Digital Dilemma: The other ‘E’ word
In April we explored the metaphor of a vise to describe the impact of the Internet on (once) traditional supply chains. Is there any hope for “middle-men” to bring value to markets squeezed by “online commoditization?” Ever the optimist, I say yes.
A key element of the commoditization
process is removal of the human element—ideally, reducing the sales interaction to something like doing business with a vending machine. When goods become ubiquitous, the point of sale experience is limited to “you want it/I have it/this is the price.”
In that kind of environment, there is little value add anyone can bring to the supply chain, other than logistical efficiency. A good marketer could take advantage of supply variations and manage demand to affect price. But incremental efficiency improvement is pretty much the limit of what middlemen can do to enhance commodity goods.
At the end of the chain, the retailer becomes the virtual equivalent of a vending machine. In a recent Inc post, Ilan Mochari illuminated how employment of the (digital) technologies known as the “Internet of things” could someday eliminate human interaction at the point of sale. With the aid of things like RFID tags, various forms of shopper identification and in-store sensors consumers will simply walk in, collect what’s wanted and walk out. No human interaction required. Imagine buying a high-end projector and screen that way!
There was a time when the majority of consumers were able to make the distinction between commodity goods and highly differentiated products. But in recent decades, producers of goods and market-share-focused retailers have come to believe the best way to motivate a customer to buy is via price reductions. This mentality has clouded the
I’m truly surprised at how gullible we are. As a consumer, don’t you find it somewhat insulting? Fortunately, we see glimpses of efforts to “re-humanize” the retail experience. True, some hardcore value add merchants have hung on. But interestingly, the movement is now apparently taking root in the camps of the electronics manufacturers. We are seeing weekly announcements of vendors establishing store-within-store and free-standing dedicated brand store initiatives. Why? Perhaps thanks to Apple, they’re apparently beginning to understand the foundation of their brands is trust.
Brands need to differentiate to survive. They’ve figured that out, if they don’t want their products commoditized; they can’t rely on big box and online partners to manage the consumers’ experience of their brand.
The experience is what’s important, right? Back in the late 90s, we started hearing about the “The Experience Economy” from pundits B. Joseph Pine II and James H. Gilmore. The roots of the concept can be found in the earlier works of Alvin Toffler via his book Future Shock, published in 1971, and The Experience Society by German sociologist Gerhard Schulze in ’95. Many of us with backgrounds in “specialty electronics retailing” practiced the concept as far back as the 60s and 70s, without evening knowing it had a name. But we also understood the kind of success that leads to an ongoing relationship with the customer went deeper than the in-store experience. We understood our customer base was not infinite.

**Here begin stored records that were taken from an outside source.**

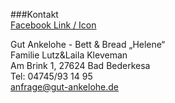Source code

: ###Kontakt  
[Facebook Link / Icon](http://facebook.de)  
  
Gut Ankelohe - Bett & Bread „Helene“  
Familie Lutz&Laila Kleveman  
Am Brink 1, 27624 Bad Bederkesa  
Tel: 04745/93 14 95  
<anfrage@gut-ankelohe.de>  


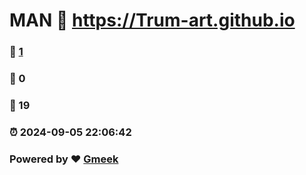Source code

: # MAN :link: https://Trum-art.github.io 
### :page_facing_up: [1](https://Trum-art.github.io/tag.html) 
### :speech_balloon: 0 
### :hibiscus: 19 
### :alarm_clock: 2024-09-05 22:06:42 
### Powered by :heart: [Gmeek](https://github.com/Meekdai/Gmeek)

We needed to create motivations—beyond replacement of failed product—for our customers to upgrade. At the time, specialty audio and video dealers knew that the opportunity to relive their initial in-store experience isn’t enough to bring them back. This hasn’t really changed. For a specialist to thrive, a meaningful portion of first-time customers need to become converts. An enthusiast is a habitual customer. Experience can make the first sale. But enthusiasm is the truly powerful E word. Enthusiasm is what doesn’t just sustain. It grows business in the marketplace (even one that has been shrinking—consider vinyl LPs) of differentiated goods.
Yes, there are audio and video enthusiasts to be found today. Witness the continued presence of publications like Stereophile and The Absolute Sound. We can also see evidence in the proliferation of online newsletters and blogs, as well as the growing presence of high-end consumer audio shows.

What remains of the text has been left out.